Down to the last character, write out the records below.

(Stored items)
►
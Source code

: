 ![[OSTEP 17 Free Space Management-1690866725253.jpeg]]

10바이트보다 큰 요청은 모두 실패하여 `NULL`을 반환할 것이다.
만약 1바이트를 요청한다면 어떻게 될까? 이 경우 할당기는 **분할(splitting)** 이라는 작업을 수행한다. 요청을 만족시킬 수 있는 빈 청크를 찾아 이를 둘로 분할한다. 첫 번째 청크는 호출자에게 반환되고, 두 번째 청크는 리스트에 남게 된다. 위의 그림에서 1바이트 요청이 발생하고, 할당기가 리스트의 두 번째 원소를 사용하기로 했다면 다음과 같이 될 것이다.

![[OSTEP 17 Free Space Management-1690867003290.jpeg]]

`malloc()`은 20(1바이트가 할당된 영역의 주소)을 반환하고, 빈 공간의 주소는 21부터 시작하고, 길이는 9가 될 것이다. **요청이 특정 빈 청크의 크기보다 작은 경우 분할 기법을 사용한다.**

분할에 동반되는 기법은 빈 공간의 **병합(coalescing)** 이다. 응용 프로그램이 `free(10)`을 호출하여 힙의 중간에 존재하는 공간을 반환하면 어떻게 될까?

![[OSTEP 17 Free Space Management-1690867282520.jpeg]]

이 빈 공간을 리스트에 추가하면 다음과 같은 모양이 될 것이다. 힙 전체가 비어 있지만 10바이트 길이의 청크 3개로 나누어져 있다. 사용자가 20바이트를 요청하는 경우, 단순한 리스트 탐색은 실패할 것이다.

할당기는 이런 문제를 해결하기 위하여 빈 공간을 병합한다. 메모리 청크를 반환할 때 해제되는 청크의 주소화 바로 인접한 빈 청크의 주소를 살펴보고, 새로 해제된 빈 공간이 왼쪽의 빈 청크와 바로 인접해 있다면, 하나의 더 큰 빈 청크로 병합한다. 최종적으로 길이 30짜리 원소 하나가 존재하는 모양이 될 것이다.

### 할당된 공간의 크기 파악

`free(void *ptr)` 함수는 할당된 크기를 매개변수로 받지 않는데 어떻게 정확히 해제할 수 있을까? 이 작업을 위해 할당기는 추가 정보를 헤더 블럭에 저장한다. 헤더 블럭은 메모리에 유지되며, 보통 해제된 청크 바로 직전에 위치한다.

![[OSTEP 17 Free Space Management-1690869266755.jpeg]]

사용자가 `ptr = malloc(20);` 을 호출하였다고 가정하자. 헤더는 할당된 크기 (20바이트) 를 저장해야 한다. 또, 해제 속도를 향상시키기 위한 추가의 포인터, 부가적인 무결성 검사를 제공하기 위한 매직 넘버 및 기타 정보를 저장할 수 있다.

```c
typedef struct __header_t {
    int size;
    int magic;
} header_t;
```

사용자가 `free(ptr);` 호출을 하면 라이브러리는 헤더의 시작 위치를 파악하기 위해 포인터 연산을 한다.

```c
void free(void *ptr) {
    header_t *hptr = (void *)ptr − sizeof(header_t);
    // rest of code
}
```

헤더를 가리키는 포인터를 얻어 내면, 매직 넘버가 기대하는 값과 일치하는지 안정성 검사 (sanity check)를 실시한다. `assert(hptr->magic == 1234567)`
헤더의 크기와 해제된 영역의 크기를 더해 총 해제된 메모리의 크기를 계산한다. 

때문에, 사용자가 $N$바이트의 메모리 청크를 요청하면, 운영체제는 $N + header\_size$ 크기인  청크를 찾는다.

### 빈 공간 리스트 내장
◄
*Answer to this exercise*:
Source code

: ![[OSTEP 17 Free Space Management-1690866725253.jpeg]]

10바이트보다 큰 요청은 모두 실패하여 `NULL`을 반환할 것이다.
만약 1바이트를 요청한다면 어떻게 될까? 이 경우 할당기는 **분할(splitting)** 이라는 작업을 수행한다. 요청을 만족시킬 수 있는 빈 청크를 찾아 이를 둘로 분할한다. 첫 번째 청크는 호출자에게 반환되고, 두 번째 청크는 리스트에 남게 된다. 위의 그림에서 1바이트 요청이 발생하고, 할당기가 리스트의 두 번째 원소를 사용하기로 했다면 다음과 같이 될 것이다.

![[OSTEP 17 Free Space Management-1690867003290.jpeg]]

`malloc()`은 20(1바이트가 할당된 영역의 주소)을 반환하고, 빈 공간의 주소는 21부터 시작하고, 길이는 9가 될 것이다. **요청이 특정 빈 청크의 크기보다 작은 경우 분할 기법을 사용한다.**

분할에 동반되는 기법은 빈 공간의 **병합(coalescing)** 이다. 응용 프로그램이 `free(10)`을 호출하여 힙의 중간에 존재하는 공간을 반환하면 어떻게 될까?

![[OSTEP 17 Free Space Management-1690867282520.jpeg]]

이 빈 공간을 리스트에 추가하면 다음과 같은 모양이 될 것이다. 힙 전체가 비어 있지만 10바이트 길이의 청크 3개로 나누어져 있다. 사용자가 20바이트를 요청하는 경우, 단순한 리스트 탐색은 실패할 것이다.

할당기는 이런 문제를 해결하기 위하여 빈 공간을 병합한다. 메모리 청크를 반환할 때 해제되는 청크의 주소화 바로 인접한 빈 청크의 주소를 살펴보고, 새로 해제된 빈 공간이 왼쪽의 빈 청크와 바로 인접해 있다면, 하나의 더 큰 빈 청크로 병합한다. 최종적으로 길이 30짜리 원소 하나가 존재하는 모양이 될 것이다.

### 할당된 공간의 크기 파악

`free(void *ptr)` 함수는 할당된 크기를 매개변수로 받지 않는데 어떻게 정확히 해제할 수 있을까? 이 작업을 위해 할당기는 추가 정보를 헤더 블럭에 저장한다. 헤더 블럭은 메모리에 유지되며, 보통 해제된 청크 바로 직전에 위치한다.

![[OSTEP 17 Free Space Management-1690869266755.jpeg]]

사용자가 `ptr = malloc(20);` 을 호출하였다고 가정하자. 헤더는 할당된 크기 (20바이트) 를 저장해야 한다. 또, 해제 속도를 향상시키기 위한 추가의 포인터, 부가적인 무결성 검사를 제공하기 위한 매직 넘버 및 기타 정보를 저장할 수 있다.

```c
typedef struct __header_t {
    int size;
    int magic;
} header_t;
```

사용자가 `free(ptr);` 호출을 하면 라이브러리는 헤더의 시작 위치를 파악하기 위해 포인터 연산을 한다.

```c
void free(void *ptr) {
    header_t *hptr = (void *)ptr − sizeof(header_t);
    // rest of code
}
```

헤더를 가리키는 포인터를 얻어 내면, 매직 넘버가 기대하는 값과 일치하는지 안정성 검사 (sanity check)를 실시한다. `assert(hptr->magic == 1234567)`
헤더의 크기와 해제된 영역의 크기를 더해 총 해제된 메모리의 크기를 계산한다. 

때문에, 사용자가 $N$바이트의 메모리 청크를 요청하면, 운영체제는 $N + header\_size$ 크기인  청크를 찾는다.

### 빈 공간 리스트 내장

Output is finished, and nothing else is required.